__The problem__
From the listing below, pull out all lines with "their" in them.

"""

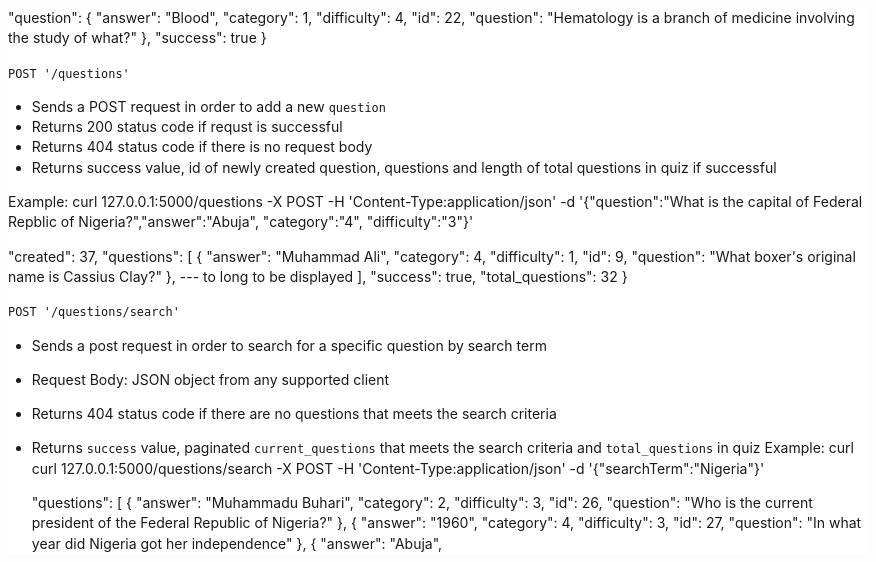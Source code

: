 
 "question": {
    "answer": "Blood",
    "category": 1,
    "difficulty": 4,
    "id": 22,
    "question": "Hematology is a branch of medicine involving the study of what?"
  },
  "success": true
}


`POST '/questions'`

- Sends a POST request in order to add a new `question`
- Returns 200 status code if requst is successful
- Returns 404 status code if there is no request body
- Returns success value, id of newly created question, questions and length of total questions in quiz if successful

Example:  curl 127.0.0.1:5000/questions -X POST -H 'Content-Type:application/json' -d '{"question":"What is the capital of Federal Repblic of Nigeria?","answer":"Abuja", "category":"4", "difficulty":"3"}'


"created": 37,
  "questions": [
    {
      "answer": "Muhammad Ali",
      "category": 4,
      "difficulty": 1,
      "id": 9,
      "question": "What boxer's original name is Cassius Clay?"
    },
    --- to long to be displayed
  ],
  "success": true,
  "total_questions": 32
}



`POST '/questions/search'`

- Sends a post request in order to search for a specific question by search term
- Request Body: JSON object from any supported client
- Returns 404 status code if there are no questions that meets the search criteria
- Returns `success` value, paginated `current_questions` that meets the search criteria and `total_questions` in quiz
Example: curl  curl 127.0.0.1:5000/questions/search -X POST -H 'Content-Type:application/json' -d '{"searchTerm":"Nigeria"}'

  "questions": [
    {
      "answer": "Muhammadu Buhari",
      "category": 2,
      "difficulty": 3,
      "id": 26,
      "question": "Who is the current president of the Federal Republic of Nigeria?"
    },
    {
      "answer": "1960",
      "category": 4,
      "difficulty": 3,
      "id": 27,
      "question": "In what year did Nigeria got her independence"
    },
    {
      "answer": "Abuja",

"""
"""

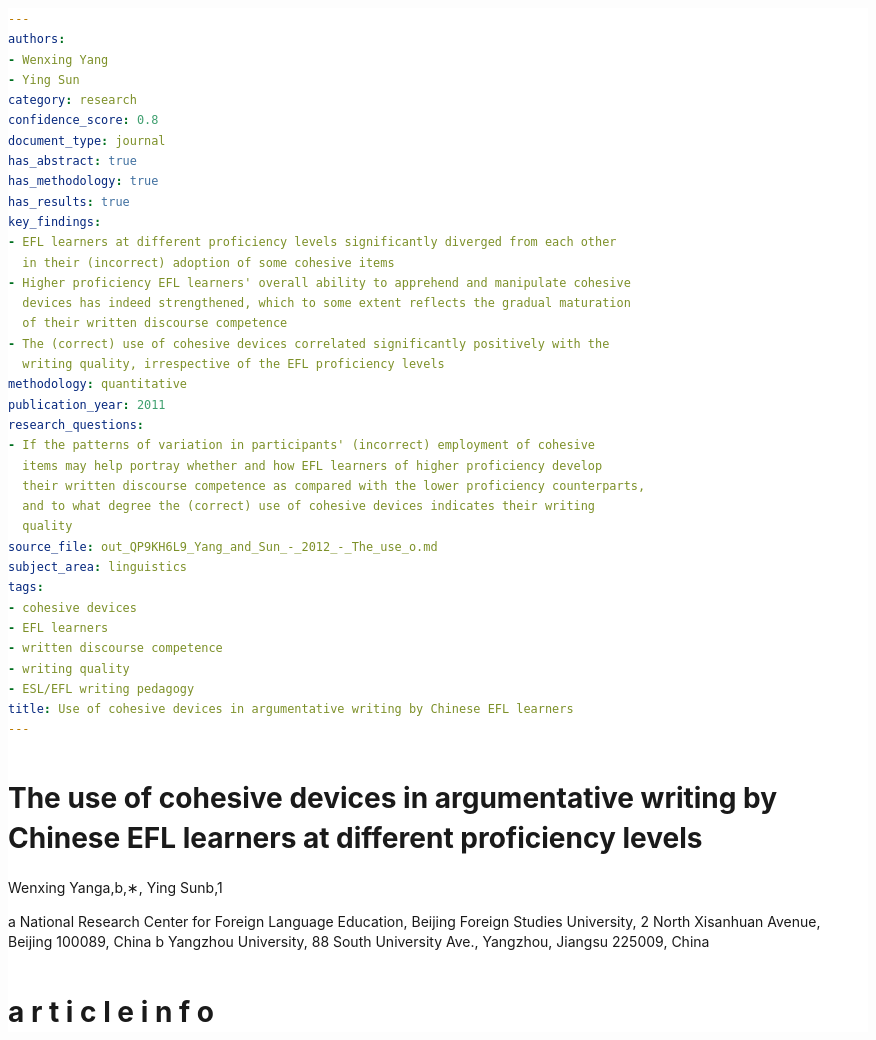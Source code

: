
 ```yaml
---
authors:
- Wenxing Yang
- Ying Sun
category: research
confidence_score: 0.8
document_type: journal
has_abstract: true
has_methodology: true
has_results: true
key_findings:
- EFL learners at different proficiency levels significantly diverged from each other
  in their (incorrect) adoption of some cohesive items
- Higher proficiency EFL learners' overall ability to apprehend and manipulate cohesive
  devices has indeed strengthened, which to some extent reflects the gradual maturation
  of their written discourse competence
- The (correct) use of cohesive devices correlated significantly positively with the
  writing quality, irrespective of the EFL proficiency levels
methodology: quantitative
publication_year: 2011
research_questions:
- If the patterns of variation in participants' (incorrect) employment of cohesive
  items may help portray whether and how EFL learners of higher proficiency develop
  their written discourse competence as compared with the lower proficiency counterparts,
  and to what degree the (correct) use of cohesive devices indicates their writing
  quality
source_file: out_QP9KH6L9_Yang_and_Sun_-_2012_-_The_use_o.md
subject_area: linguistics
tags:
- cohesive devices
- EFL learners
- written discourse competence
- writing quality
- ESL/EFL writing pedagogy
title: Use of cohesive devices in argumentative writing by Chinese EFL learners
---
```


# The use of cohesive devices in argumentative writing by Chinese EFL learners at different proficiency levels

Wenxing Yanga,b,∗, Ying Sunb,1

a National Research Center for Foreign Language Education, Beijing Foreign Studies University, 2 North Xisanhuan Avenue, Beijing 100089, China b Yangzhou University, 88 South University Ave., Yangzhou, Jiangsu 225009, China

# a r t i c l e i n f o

"""

__Expected output__
  in their (incorrect) adoption of some cohesive items
  of their written discourse competence
  their written discourse competence as compared with the lower proficiency counterparts,
  and to what degree the (correct) use of cohesive devices indicates their writing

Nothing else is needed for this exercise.